By default, the OpenMP backend picks the maximum number of threads available. However, if your CPU supports SMT, it will allow to run two times more threads than number of cores. This, in many cases, leads to lower performance. You may observe a performance increase by setting the number of threads (see
rocalution::set_omp_threads_rocalution()) equal to the number of physical cores.
If you need to solve a system with multiple right-hand-sides, avoid constructing the solver/preconditioner every time.
If you are solving similar linear systems, you might want to consider to use the same preconditioner to avoid long building phases.
In most of the cases, the classical CSR matrix format performs very similar to all other formats on the CPU. On accelerators with many-cores (such as GPUs), formats such as DIA and ELL typically perform better. However, for general sparse matrices one could use HYB format to avoid large memory overhead. The multi-colored preconditioners can be performed in ELL for most of the matrices.
Not all matrix conversions are performed on the device, the platform will give you a warning if the object need to be moved.
If you are deploying the rocALUTION library into another software framework try to design your integration functions to avoid
rocalution::stop_rocalution()every time you call a solver in the library.
Be sure to compile the library with the correct optimization level (-O3).
Check the configuration of the library for your hardware with
Mixed-Precision defect correction technique is recommended for accelerators (e.g. GPUs) with partial or no double precision support. The stopping criteria for the inner solver has to be tuned well for good performance.
Avoid PCI-Express communication whenever possible (such as copying data from/to the accelerator).
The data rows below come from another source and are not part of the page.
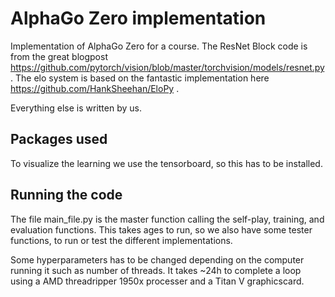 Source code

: # AlphaGo Zero implementation
Implementation of AlphaGo Zero for a course.
The ResNet Block code is from the great blogpost https://github.com/pytorch/vision/blob/master/torchvision/models/resnet.py.
The elo system is based on the fantastic implementation here https://github.com/HankSheehan/EloPy .

Everything else is written by us.
## Packages used
To visualize the learning we use the tensorboard, so this has to be installed.

## Running the code
The file main_file.py is the master function calling the self-play, training, and evaluation functions.
This takes ages to run, so we also have some tester functions, to run or test the different implementations.

Some hyperparameters has to be changed depending on the computer running it such as number of threads.
It takes ~24h to complete a loop using a AMD threadripper 1950x processer and a Titan V graphicscard.
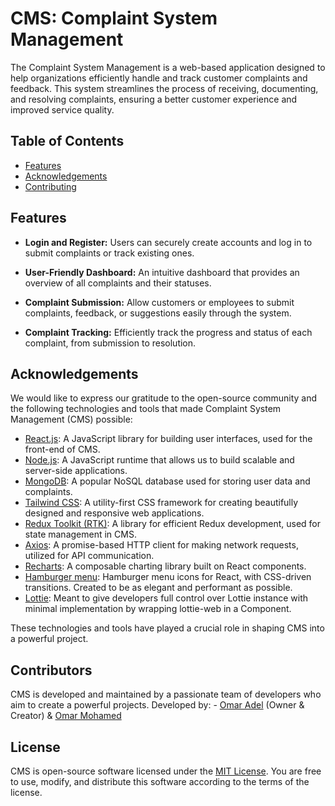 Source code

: # CMS: Complaint System Management

The Complaint System Management is a web-based application designed to help organizations efficiently handle and track customer complaints and feedback. This system streamlines the process of receiving, documenting, and resolving complaints, ensuring a better customer experience and improved service quality.

## Table of Contents

- [Features](#features)
- [Acknowledgements](#acknowledgements)
- [Contributing](#contributors)

## Features

- **Login and Register:** Users can securely create accounts and log in to submit complaints or track existing ones.

- **User-Friendly Dashboard:** An intuitive dashboard that provides an overview of all complaints and their statuses.

- **Complaint Submission:** Allow customers or employees to submit complaints, feedback, or suggestions easily through the system.

- **Complaint Tracking:** Efficiently track the progress and status of each complaint, from submission to resolution.

## Acknowledgements

We would like to express our gratitude to the open-source community and the following technologies and tools that made Complaint System Management (CMS) possible:

- [React.js](https://reactjs.org/): A JavaScript library for building user interfaces, used for the front-end of CMS.
- [Node.js](https://nodejs.org/): A JavaScript runtime that allows us to build scalable and server-side applications.
- [MongoDB](https://www.mongodb.com/): A popular NoSQL database used for storing user data and complaints.
- [Tailwind CSS](https://tailwindcss.com/): A utility-first CSS framework for creating beautifully designed and responsive web applications.
- [Redux Toolkit (RTK)](https://redux-toolkit.js.org/): A library for efficient Redux development, used for state management in CMS.
- [Axios](https://axios-http.com/): A promise-based HTTP client for making network requests, utilized for API communication.
- [Recharts](https://recharts.org/): A composable charting library built on React components.
- [Hamburger menu](https://www.npmjs.com/package/hamburger-react): Hamburger menu icons for React, with CSS-driven transitions. Created to be as elegant and performant as possible.
- [Lottie](https://lottiereact.com/): Meant to give developers full control over Lottie instance with minimal implementation by wrapping lottie-web in a Component.

These technologies and tools have played a crucial role in shaping CMS into a powerful project.

## Contributors

CMS is developed and maintained by a passionate team of developers who aim to create a powerful projects.
Developed by: - [Omar Adel](https://github.com/0xOmarAdel) (Owner & Creator) & [Omar Mohamed](https://github.com/MrGhost23/)

## License

CMS is open-source software licensed under the [MIT License](LICENSE). You are free to use, modify, and distribute this software according to the terms of the license.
Also check the internal structure of the functions.
Pinned memory allocation (page-locked) can be used for all host memory allocations when using the HIP backend. This provides faster transfers over the PCI-Express and allows asynchronous data movement. By default, this option is disabled. To enable the pinned memory allocation uncomment #define ROCALUTION_HIP_PINNED_MEMORY in file src/utils/allocate_free.hpp.
Asynchronous transfers are available for the HIP backend.
If you are assembling or modifying your matrix, you can check it in octave/MATLAB by just writing it into a matrix-market file and read it via mmread() function. You can also input a MATLAB/octave matrix in such a way.
Be sure, to set the correct relative and absolute tolerance values for your problem.
Check the computation of the relative stopping criteria, if it is based on \(|b-Ax^k|_2/|b-Ax^0|_2\) or \(|b-Ax^k|_2/|b|_2\).
Solving very ill-conditioned problems by iterative methods without a proper preconditioning technique might produce wrong results. The solver could stop by showing a low relative tolerance based on the residual but this might be wrong.
Building the Krylov subspace for many ill-conditioned problems could be a tricky task. To ensure orthogonality in the subspace you might want to perform double orthogonalization (i.e. re-orthogonalization) to avoid rounding errors.
If you read/write matrices/vectors from files, check the ASCII format of the values (e.g. 34.3434 or 3.43434E + 01).